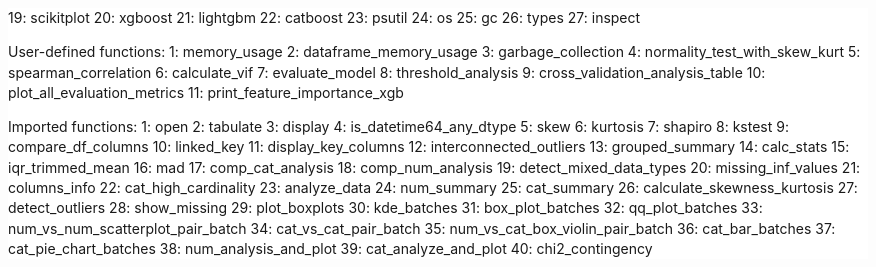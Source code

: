 19: scikitplot
20: xgboost
21: lightgbm
22: catboost
23: psutil
24: os
25: gc
26: types
27: inspect

User-defined functions:
1: memory_usage
2: dataframe_memory_usage
3: garbage_collection
4: normality_test_with_skew_kurt
5: spearman_correlation
6: calculate_vif
7: evaluate_model
8: threshold_analysis
9: cross_validation_analysis_table
10: plot_all_evaluation_metrics
11: print_feature_importance_xgb

Imported functions:
1: open
2: tabulate
3: display
4: is_datetime64_any_dtype
5: skew
6: kurtosis
7: shapiro
8: kstest
9: compare_df_columns
10: linked_key
11: display_key_columns
12: interconnected_outliers
13: grouped_summary
14: calc_stats
15: iqr_trimmed_mean
16: mad
17: comp_cat_analysis
18: comp_num_analysis
19: detect_mixed_data_types
20: missing_inf_values
21: columns_info
22: cat_high_cardinality
23: analyze_data
24: num_summary
25: cat_summary
26: calculate_skewness_kurtosis
27: detect_outliers
28: show_missing
29: plot_boxplots
30: kde_batches
31: box_plot_batches
32: qq_plot_batches
33: num_vs_num_scatterplot_pair_batch
34: cat_vs_cat_pair_batch
35: num_vs_cat_box_violin_pair_batch
36: cat_bar_batches
37: cat_pie_chart_batches
38: num_analysis_and_plot
39: cat_analyze_and_plot
40: chi2_contingency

***

#### WHAT IS REQUIRED
Of all the entries above, output exactly the lines between the one holding "27: inspect" and the one holding "30: kde_batches", inclusive.

#### SOLVED EXERCISE
27: inspect

User-defined functions:
1: memory_usage
2: dataframe_memory_usage
3: garbage_collection
4: normality_test_with_skew_kurt
5: spearman_correlation
6: calculate_vif
7: evaluate_model
8: threshold_analysis
9: cross_validation_analysis_table
10: plot_all_evaluation_metrics
11: print_feature_importance_xgb

Imported functions:
1: open
2: tabulate
3: display
4: is_datetime64_any_dtype
5: skew
6: kurtosis
7: shapiro
8: kstest
9: compare_df_columns
10: linked_key
11: display_key_columns
12: interconnected_outliers
13: grouped_summary
14: calc_stats
15: iqr_trimmed_mean
16: mad
17: comp_cat_analysis
18: comp_num_analysis
19: detect_mixed_data_types
20: missing_inf_values
21: columns_info
22: cat_high_cardinality
23: analyze_data
24: num_summary
25: cat_summary
26: calculate_skewness_kurtosis
27: detect_outliers
28: show_missing
29: plot_boxplots
30: kde_batches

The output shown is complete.